--- What the exercise asks ---
Go through the material and tally the lines containing the string "textit". Give the total alone.

Top of Data to use

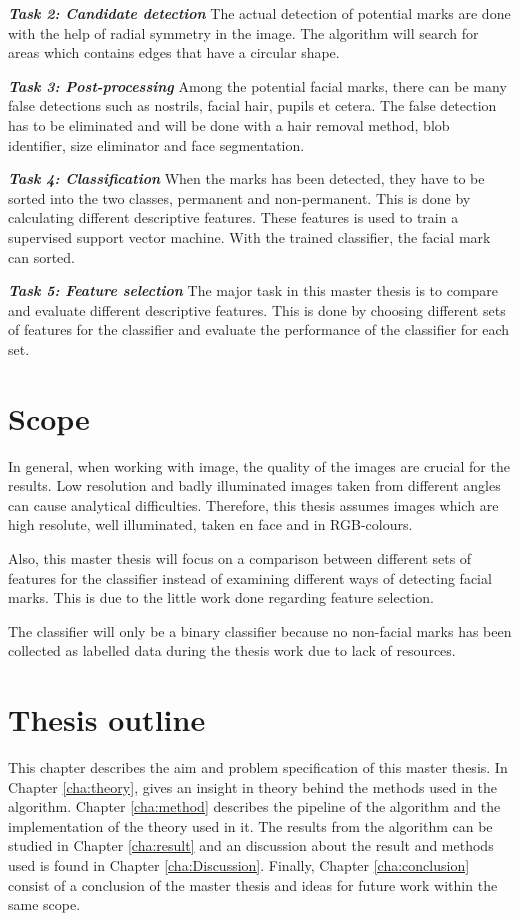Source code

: \textbf{\textit{Task 2: Candidate detection}}
The actual detection of potential marks are done with the help of radial symmetry in the image. The algorithm will search for areas which contains edges that have a circular shape.   

\textbf{\textit{Task 3: Post-processing}}
Among the potential facial marks, there can be many false detections such as nostrils, facial hair, pupils et cetera. The false detection has to be eliminated and will be done with a hair removal method, blob identifier, size eliminator and face segmentation.

\textbf{\textit{Task 4: Classification}}
When the marks has been detected, they have to be sorted into the two classes, permanent and non-permanent. This is done by calculating different descriptive features. These features is used to train a supervised support vector machine. With the trained classifier, the facial mark can sorted. 

\textbf{\textit{Task 5: Feature selection}}
The major task in this master thesis is to compare and evaluate different descriptive features. This is done by choosing different sets of features for the classifier and evaluate the performance of the classifier for each set. 

\section{Scope}

In general, when working with image, the quality of the images are crucial for the results. Low resolution and badly illuminated images taken from different angles can cause analytical difficulties. Therefore, this thesis assumes images which are high resolute, well illuminated, taken en face and in RGB-colours. 

Also, this master thesis will focus on a comparison between different sets of features for the classifier instead of examining different ways of detecting facial marks. This is due to the little work done regarding feature selection. 

The classifier will only be a binary classifier because no non-facial marks has been collected as labelled data during the thesis work due to lack of resources.   

\section{Thesis outline}

This chapter describes the aim and problem specification of this master thesis. In Chapter \ref{cha:theory}, gives an insight in theory behind the methods used in the algorithm. Chapter \ref{cha:method} describes the pipeline of the algorithm and the implementation of the theory used in it. The results from the algorithm can be studied in Chapter \ref{cha:result} and an discussion about the result and methods used is found in Chapter \ref{cha:Discussion}. Finally, Chapter \ref{cha:conclusion} consist of a conclusion of the master thesis and ideas for future work within the same scope.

Bottom of Data to use

--- Answer box ---
4